First, your last line of code:
hdf = pd.DataFrame(prtns)/(pd.DataFrame(h).cummax()[1:len(h)]-1))[1:len(h)]]
may not be right. Perhaps this matches your R code:
hdf = (pd.DataFrame(prtns)/(pd.DataFrame(h).cummax()[1:len(h)])-1)[1:len(h)]
Secondly, c(1,p.rtns) can be replaced with np.hstack(1, prtns) instead of converting np.array to list .

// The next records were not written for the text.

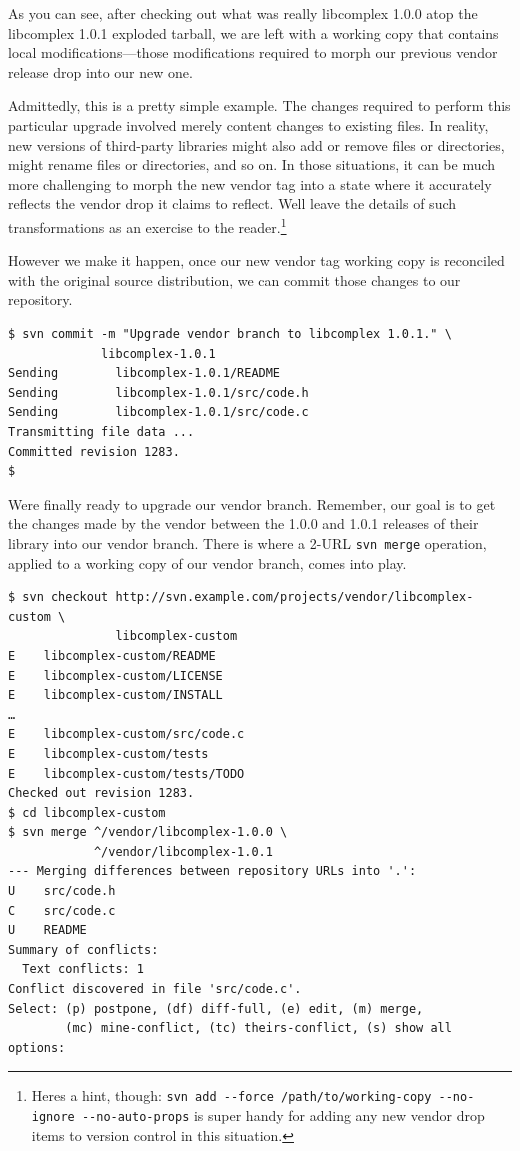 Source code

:As you can see, after checking out what was really libcomplex 1.0.0 atop
the libcomplex 1.0.1 exploded tarball, we are left with a working copy
that contains local modifications---those modifications required to
morph our previous vendor release drop into our new one.

Admittedly, this is a pretty simple example. The changes required to
perform this particular upgrade involved merely content changes to
existing files. In reality, new versions of third-party libraries might
also add or remove files or directories, might rename files or
directories, and so on. In those situations, it can be much more
challenging to morph the new vendor tag into a state where it accurately
reflects the vendor drop it claims to reflect. We\textquotesingle ll
leave the details of such transformations as an exercise to the
reader.\footnote{Here\textquotesingle s a hint, though:
  \texttt{svn\ add\ -\/-force\ /path/to/working-copy\ -\/-no-ignore\ -\/-no-auto-props}
  is super handy for adding any new vendor drop items to version control
  in this situation.}

However we make it happen, once our new vendor tag working copy is
reconciled with the original source distribution, we can commit those
changes to our repository.

\begin{verbatim}
$ svn commit -m "Upgrade vendor branch to libcomplex 1.0.1." \
             libcomplex-1.0.1
Sending        libcomplex-1.0.1/README
Sending        libcomplex-1.0.1/src/code.h
Sending        libcomplex-1.0.1/src/code.c
Transmitting file data ...
Committed revision 1283.
$
\end{verbatim}

We\textquotesingle re finally ready to upgrade our vendor branch.
Remember, our goal is to get the changes made by the vendor between the
1.0.0 and 1.0.1 releases of their library into our vendor branch. There
is where a 2-URL \texttt{svn\ merge} operation, applied to a working
copy of our vendor branch, comes into play.

\begin{verbatim}
$ svn checkout http://svn.example.com/projects/vendor/libcomplex-custom \
               libcomplex-custom
E    libcomplex-custom/README
E    libcomplex-custom/LICENSE
E    libcomplex-custom/INSTALL
…
E    libcomplex-custom/src/code.c
E    libcomplex-custom/tests
E    libcomplex-custom/tests/TODO
Checked out revision 1283.
$ cd libcomplex-custom
$ svn merge ^/vendor/libcomplex-1.0.0 \
            ^/vendor/libcomplex-1.0.1
--- Merging differences between repository URLs into '.':
U    src/code.h
C    src/code.c
U    README
Summary of conflicts:
  Text conflicts: 1
Conflict discovered in file 'src/code.c'.
Select: (p) postpone, (df) diff-full, (e) edit, (m) merge,
        (mc) mine-conflict, (tc) theirs-conflict, (s) show all options: 
\end{verbatim}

Thirdly, it looks like you are using pandas only for cummax() . It is easy to implement, for example:
def cummax(a): ac=a.copy() if a.size>0: max_idx=np.argmax(a) ac[max_idx:]=np.max(ac) ac[:max_idx]=cummax(ac[:max_idx]) else: pass return ac
and
>>> a=np.random.randint(0,20,size=10) >>> a array([15, 15, 15, 8, 5, 14, 6, 18, 9, 1]) >>> cummax(a) array([15, 15, 15, 15, 15, 15, 15, 18, 18, 18])
Take it all together:
def run_simulation(mu, sigma, days, n): result=[] for i in range(n): rtns = np.random.normal(loc=1.*mu/days, scale=(((1./days)**0.5)*sigma), size=days) p_rtns = (rtns+1).cumprod() tot_rtn = p_rtns[-1]-1
and
>>> run_simulation(0.06, 0.2, 250,10) [(0.096077511394818016, -0.16621830496112056), (0.73729333554192, -0.13566124517484235), (0.087761655465907973, -0.17862916081223446), (0.07434851091082928, -0.15972961033789046), (-0.094464694393288307, -0.2317397117033817), (-0.090720761054686627, -0.1454002204893271), (0.02221364097529932, -0.15606214341947877), (-0.12362835704696629, -0.24323096421682033), (0.023089144896788261, -0.16916790589553599), (0.39777037782177493, -0.10524624505023494)]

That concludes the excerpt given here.